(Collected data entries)
----------------------------------------

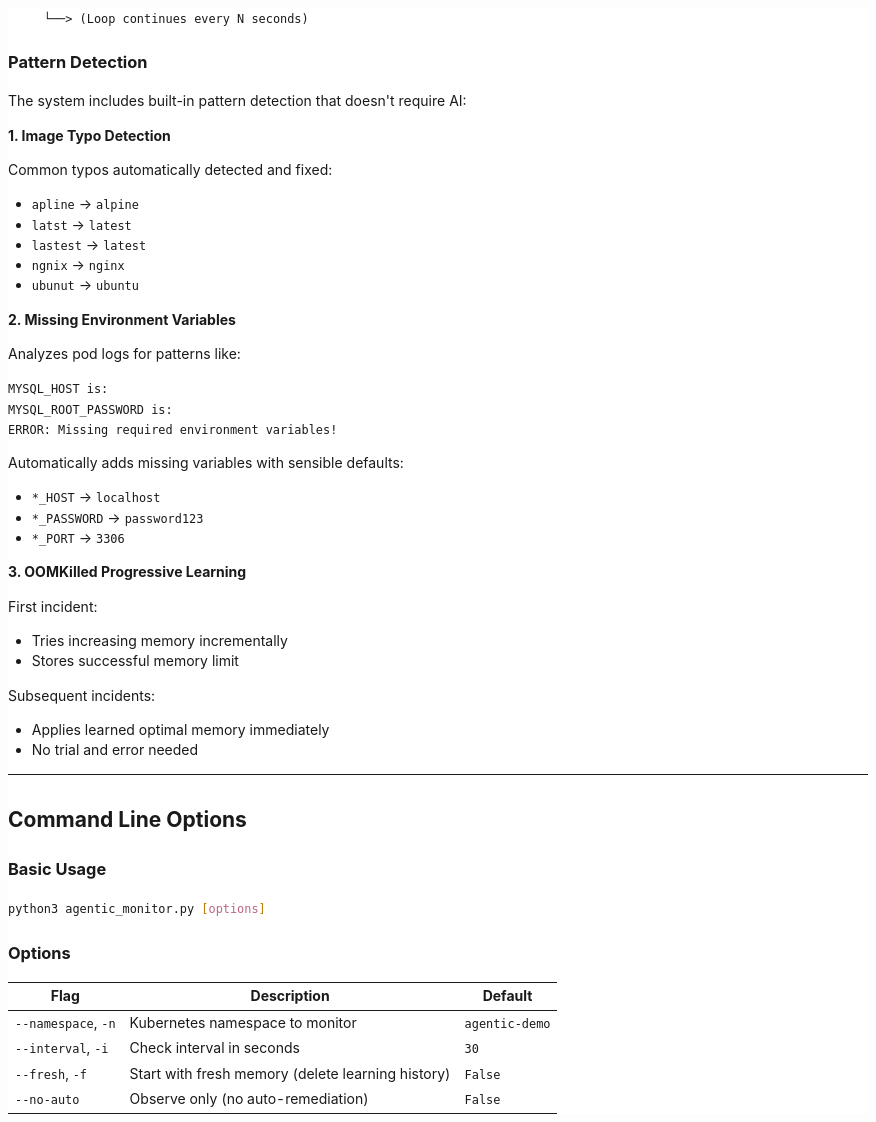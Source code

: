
 ```
     └──> (Loop continues every N seconds)
```

### Pattern Detection

The system includes built-in pattern detection that doesn't require AI:

**1. Image Typo Detection**

Common typos automatically detected and fixed:
- `apline` → `alpine`
- `latst` → `latest`
- `lastest` → `latest`
- `ngnix` → `nginx`
- `ubunut` → `ubuntu`

**2. Missing Environment Variables**

Analyzes pod logs for patterns like:
```
MYSQL_HOST is: 
MYSQL_ROOT_PASSWORD is: 
ERROR: Missing required environment variables!
```

Automatically adds missing variables with sensible defaults:
- `*_HOST` → `localhost`
- `*_PASSWORD` → `password123`
- `*_PORT` → `3306`

**3. OOMKilled Progressive Learning**

First incident:
- Tries increasing memory incrementally
- Stores successful memory limit

Subsequent incidents:
- Applies learned optimal memory immediately
- No trial and error needed

---

## Command Line Options

### Basic Usage

```bash
python3 agentic_monitor.py [options]
```

### Options

| Flag | Description | Default |
|------|-------------|---------|
| `--namespace`, `-n` | Kubernetes namespace to monitor | `agentic-demo` |
| `--interval`, `-i` | Check interval in seconds | `30` |
| `--fresh`, `-f` | Start with fresh memory (delete learning history) | `False` |
| `--no-auto` | Observe only (no auto-remediation) | `False` |
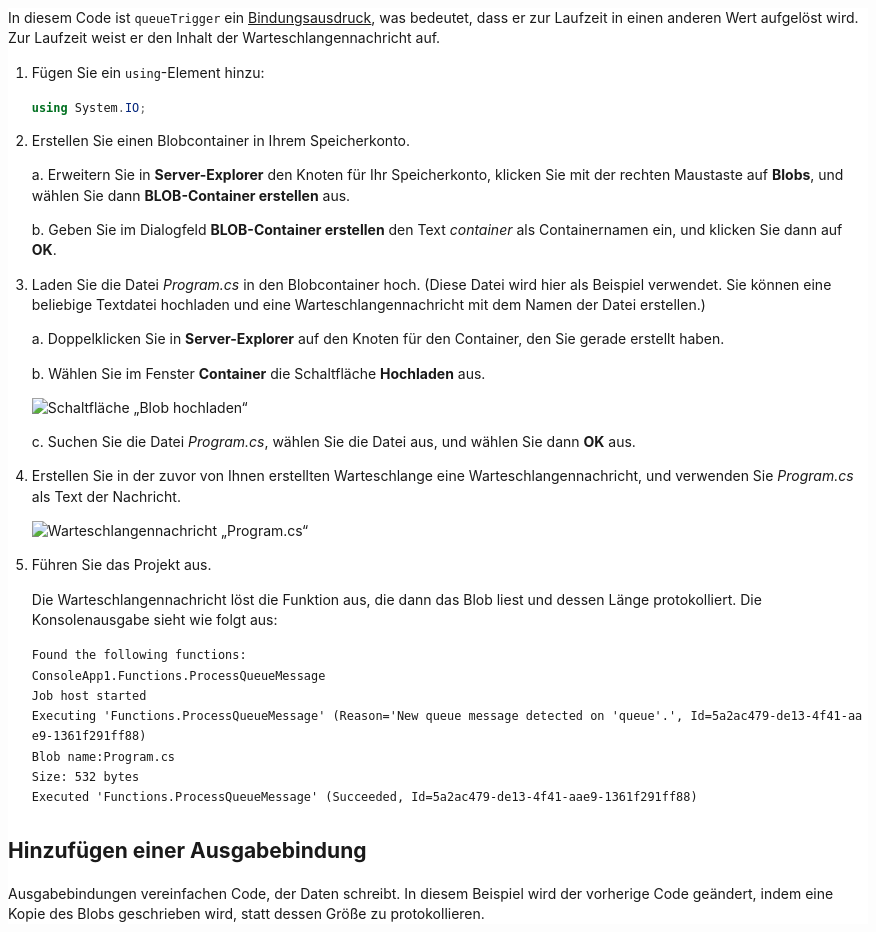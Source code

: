    In diesem Code ist `queueTrigger` ein [Bindungsausdruck](../azure-functions/functions-triggers-bindings.md#binding-expressions-and-patterns), was bedeutet, dass er zur Laufzeit in einen anderen Wert aufgelöst wird.  Zur Laufzeit weist er den Inhalt der Warteschlangennachricht auf.

1. Fügen Sie ein `using`-Element hinzu:

   ```cs
   using System.IO;
   ```

1. Erstellen Sie einen Blobcontainer in Ihrem Speicherkonto.

   a. Erweitern Sie in **Server-Explorer** den Knoten für Ihr Speicherkonto, klicken Sie mit der rechten Maustaste auf **Blobs**, und wählen Sie dann **BLOB-Container erstellen** aus.

   b. Geben Sie im Dialogfeld **BLOB-Container erstellen** den Text *container* als Containernamen ein, und klicken Sie dann auf **OK**.

1. Laden Sie die Datei *Program.cs* in den Blobcontainer hoch. (Diese Datei wird hier als Beispiel verwendet. Sie können eine beliebige Textdatei hochladen und eine Warteschlangennachricht mit dem Namen der Datei erstellen.)

   a. Doppelklicken Sie in **Server-Explorer** auf den Knoten für den Container, den Sie gerade erstellt haben.

   b. Wählen Sie im Fenster **Container** die Schaltfläche **Hochladen** aus.

   ![Schaltfläche „Blob hochladen“](./media/webjobs-sdk-get-started/blob-upload-button.png)

   c. Suchen Sie die Datei *Program.cs*, wählen Sie die Datei aus, und wählen Sie dann **OK** aus.

1. Erstellen Sie in der zuvor von Ihnen erstellten Warteschlange eine Warteschlangennachricht, und verwenden Sie *Program.cs* als Text der Nachricht.

   ![Warteschlangennachricht „Program.cs“](./media/webjobs-sdk-get-started/queue-msg-program-cs.png)

1. Führen Sie das Projekt aus.

   Die Warteschlangennachricht löst die Funktion aus, die dann das Blob liest und dessen Länge protokolliert. Die Konsolenausgabe sieht wie folgt aus:

   ```console
   Found the following functions:
   ConsoleApp1.Functions.ProcessQueueMessage
   Job host started
   Executing 'Functions.ProcessQueueMessage' (Reason='New queue message detected on 'queue'.', Id=5a2ac479-de13-4f41-aae9-1361f291ff88)
   Blob name:Program.cs
   Size: 532 bytes
   Executed 'Functions.ProcessQueueMessage' (Succeeded, Id=5a2ac479-de13-4f41-aae9-1361f291ff88)
   ```

## <a name="add-an-output-binding"></a>Hinzufügen einer Ausgabebindung

Ausgabebindungen vereinfachen Code, der Daten schreibt. In diesem Beispiel wird der vorherige Code geändert, indem eine Kopie des Blobs geschrieben wird, statt dessen Größe zu protokollieren.
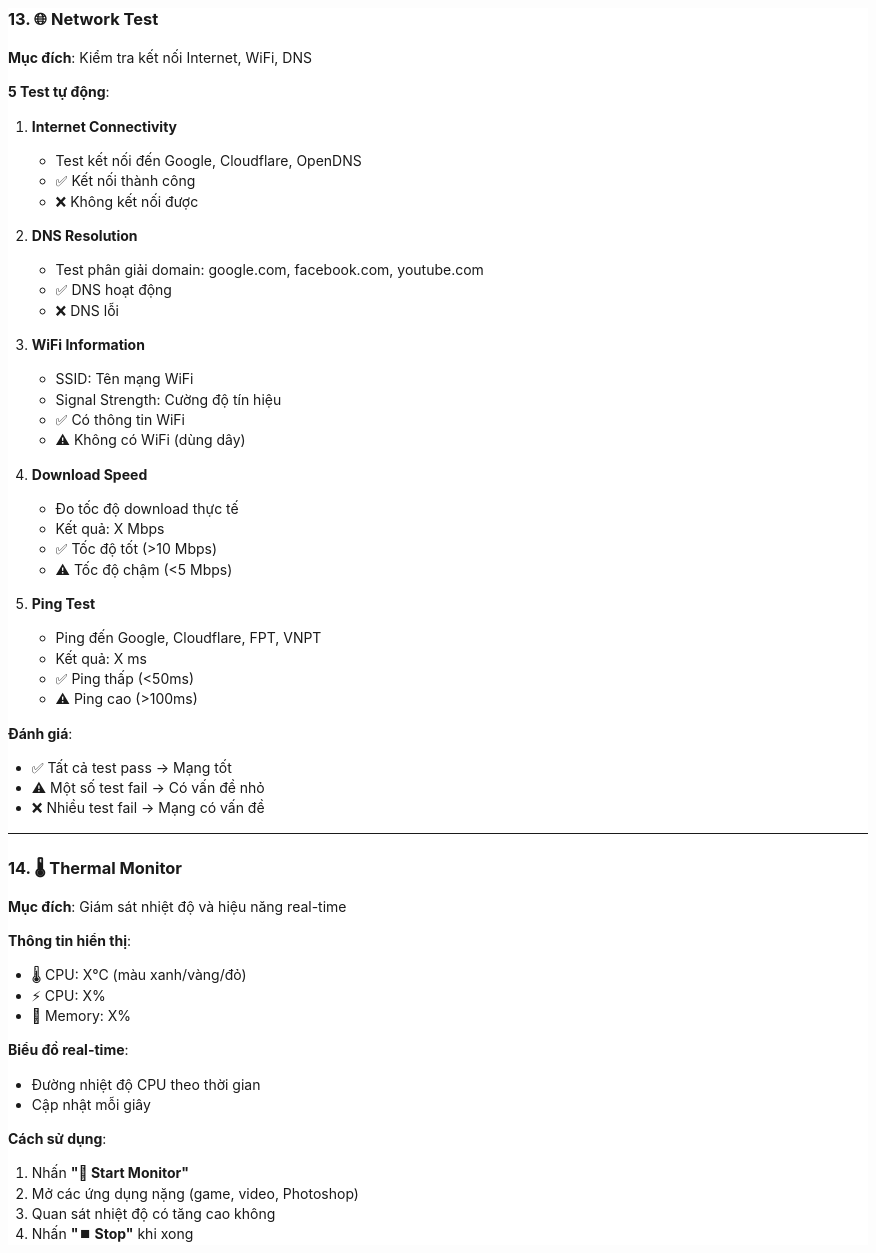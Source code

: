 
### 13. 🌐 Network Test

**Mục đích**: Kiểm tra kết nối Internet, WiFi, DNS

**5 Test tự động**:

1. **Internet Connectivity**
   - Test kết nối đến Google, Cloudflare, OpenDNS
   - ✅ Kết nối thành công
   - ❌ Không kết nối được

2. **DNS Resolution**
   - Test phân giải domain: google.com, facebook.com, youtube.com
   - ✅ DNS hoạt động
   - ❌ DNS lỗi

3. **WiFi Information**
   - SSID: Tên mạng WiFi
   - Signal Strength: Cường độ tín hiệu
   - ✅ Có thông tin WiFi
   - ⚠️ Không có WiFi (dùng dây)

4. **Download Speed**
   - Đo tốc độ download thực tế
   - Kết quả: X Mbps
   - ✅ Tốc độ tốt (>10 Mbps)
   - ⚠️ Tốc độ chậm (<5 Mbps)

5. **Ping Test**
   - Ping đến Google, Cloudflare, FPT, VNPT
   - Kết quả: X ms
   - ✅ Ping thấp (<50ms)
   - ⚠️ Ping cao (>100ms)

**Đánh giá**:
- ✅ Tất cả test pass → Mạng tốt
- ⚠️ Một số test fail → Có vấn đề nhỏ
- ❌ Nhiều test fail → Mạng có vấn đề

---

### 14. 🌡️ Thermal Monitor

**Mục đích**: Giám sát nhiệt độ và hiệu năng real-time

**Thông tin hiển thị**:
- 🌡️ CPU: X°C (màu xanh/vàng/đỏ)
- ⚡ CPU: X%
- 💾 Memory: X%

**Biểu đồ real-time**:
- Đường nhiệt độ CPU theo thời gian
- Cập nhật mỗi giây

**Cách sử dụng**:
1. Nhấn **"🚀 Start Monitor"**
2. Mở các ứng dụng nặng (game, video, Photoshop)
3. Quan sát nhiệt độ có tăng cao không
4. Nhấn **"⏹️ Stop"** khi xong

----------------------------------------

BRIEF:
Among the records above, repeat exactly the line with "- Stores successful memory limit", the line with "Start with fresh", and every line in between, and only those.

REPLY TO THE EXERCISE:
- Stores successful memory limit

Subsequent incidents:
- Applies learned optimal memory immediately
- No trial and error needed

---

## Command Line Options

### Basic Usage

```bash
python3 agentic_monitor.py [options]
```

### Options

| Flag | Description | Default |
|------|-------------|---------|
| `--namespace`, `-n` | Kubernetes namespace to monitor | `agentic-demo` |
| `--interval`, `-i` | Check interval in seconds | `30` |
| `--fresh`, `-f` | Start with fresh memory (delete learning history) | `False` |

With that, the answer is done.